Shaped by over a decade of living between the USA and Europe (and her travels to 29 countries), Pouneh Eftekhari loves nothing more than helping people incorporate a global dimension into their lives. As Founder at Longing To Travel, Pouneh helps millennials grow professionally while living and traveling abroad. Connect with Pouneh on Twitter (@longingtotravel), Facebook (/longingtotravel) or Instagram (/longingtotravel).
Hi Pouneh! So, where were you abroad and what did you do there?
For over a decade now, I’ve been spending time between the United States and Europe; including residency in Denmark, France, Spain (twice!), Turkey, the United States and my current country of residence, Sweden. I have done different things in each country, including working and studying. I share more details about how I managed to do this on my website Longing to Travel (www.longingtotravel.com).
When did the idea of re-entry get on your radar? Did you have any re-entry preparation, training or debriefing?
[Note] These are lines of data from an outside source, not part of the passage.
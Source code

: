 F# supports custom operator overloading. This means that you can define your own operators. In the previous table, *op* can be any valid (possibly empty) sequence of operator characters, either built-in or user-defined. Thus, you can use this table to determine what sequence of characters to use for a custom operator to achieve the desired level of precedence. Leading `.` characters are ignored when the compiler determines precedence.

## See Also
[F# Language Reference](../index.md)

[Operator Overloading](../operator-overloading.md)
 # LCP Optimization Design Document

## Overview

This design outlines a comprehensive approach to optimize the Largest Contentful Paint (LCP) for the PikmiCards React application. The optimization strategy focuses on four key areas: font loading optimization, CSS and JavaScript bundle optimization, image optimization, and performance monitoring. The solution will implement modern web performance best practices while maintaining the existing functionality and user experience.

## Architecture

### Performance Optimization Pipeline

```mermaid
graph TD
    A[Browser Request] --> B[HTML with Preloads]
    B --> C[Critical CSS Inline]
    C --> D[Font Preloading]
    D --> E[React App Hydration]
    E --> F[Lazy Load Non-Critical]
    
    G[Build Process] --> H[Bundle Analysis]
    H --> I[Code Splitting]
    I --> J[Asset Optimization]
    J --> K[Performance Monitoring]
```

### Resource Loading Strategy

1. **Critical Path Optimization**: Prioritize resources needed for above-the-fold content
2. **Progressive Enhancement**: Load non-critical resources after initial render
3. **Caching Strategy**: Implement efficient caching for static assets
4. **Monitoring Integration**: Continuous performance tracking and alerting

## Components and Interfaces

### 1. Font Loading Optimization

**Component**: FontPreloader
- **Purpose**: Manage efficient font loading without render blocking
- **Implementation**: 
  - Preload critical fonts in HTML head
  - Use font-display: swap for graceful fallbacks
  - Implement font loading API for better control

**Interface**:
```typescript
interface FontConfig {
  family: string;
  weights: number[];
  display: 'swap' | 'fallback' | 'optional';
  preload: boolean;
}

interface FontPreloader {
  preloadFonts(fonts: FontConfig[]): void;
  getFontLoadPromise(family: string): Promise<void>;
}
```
I’m not exactly sure when I first learned of it, but I will say that I have had no formal training in leveraging ‘re-entry’–as an international educator, international/exchange student or expat…which is really a shame.
Even after all these years, I have had more exposure to the term ‘reverse culture shock’ than ‘re-entry’ — which bring about different feelings. To me, ‘reverse culture shock’ sounds terrible and something that will naturally lessen in intensity as time passes. ‘Re-entry’, on the other hand, signals a transition from one thing (a global experience) to another (an experience in one’s home country).
What was your re-entry experience like?
I can’t comment on the first few global experiences I had (i.e., undergraduate study abroad experiences in France and Spain), but after nearly 4 years studying and then working in Denmark, I returned to the USA in 2010 which I guess is the start of my half a decade re-entry process. That’s right, HALF A DECADE! I was in re-entry for about 5 years before I found closure from that experience and became emotionally available to thrive in my global life.
What do you know *now* about re-entry that you wish you’d known earlier?
The most interesting thing I learned (from Cate!) is that re-entry is more about an experience ending than about returning home. I know this firsthand as I found closure from my 4yrs in Denmark after moving to Sweden — and I had lived in the USA and Turkey in between!
Now I see that this transition is simply that: a transition. It’s not the end of global adventures as we know it. It’s not something to fear. It’s just a thing that you can’t avoid…but something you can leverage to ensure what comes next is truly fulfilling.
What tips do you have for others who are about to go through re-entry?
The most comforting thing for me was knowing that how I felt when I returned home after all my experiences abroad was ‘normal’ and OK. Once I gave myself permission to feel how I felt, it became easy to find closure and move forward. If you can recognize that the end of one global experience is the beginning of the next — whether you’re at home or abroad — you will instantly feel better.
Adventure is all around us. And we have to create that adventure. So even going home doesn’t mean your global life is over. If you want to live a global life, you can do it anywhere.
And… just for fun: if re-entry were a food what would it be? Why?
For me, reentry is like dark chocolate. At first, it was terrible and I hated it. But in small doses and after trying it out multiple times, I grew to love it. Re-entry is the same. It’s difficult at first, but if you give yourself some time and keep an open mind, it could be the best thing to happen to you. With each re-entry experience I have, I feel like I stumble a bit less and thrive a bit more.
Thanks for sharing your re-entry story, Pouneh!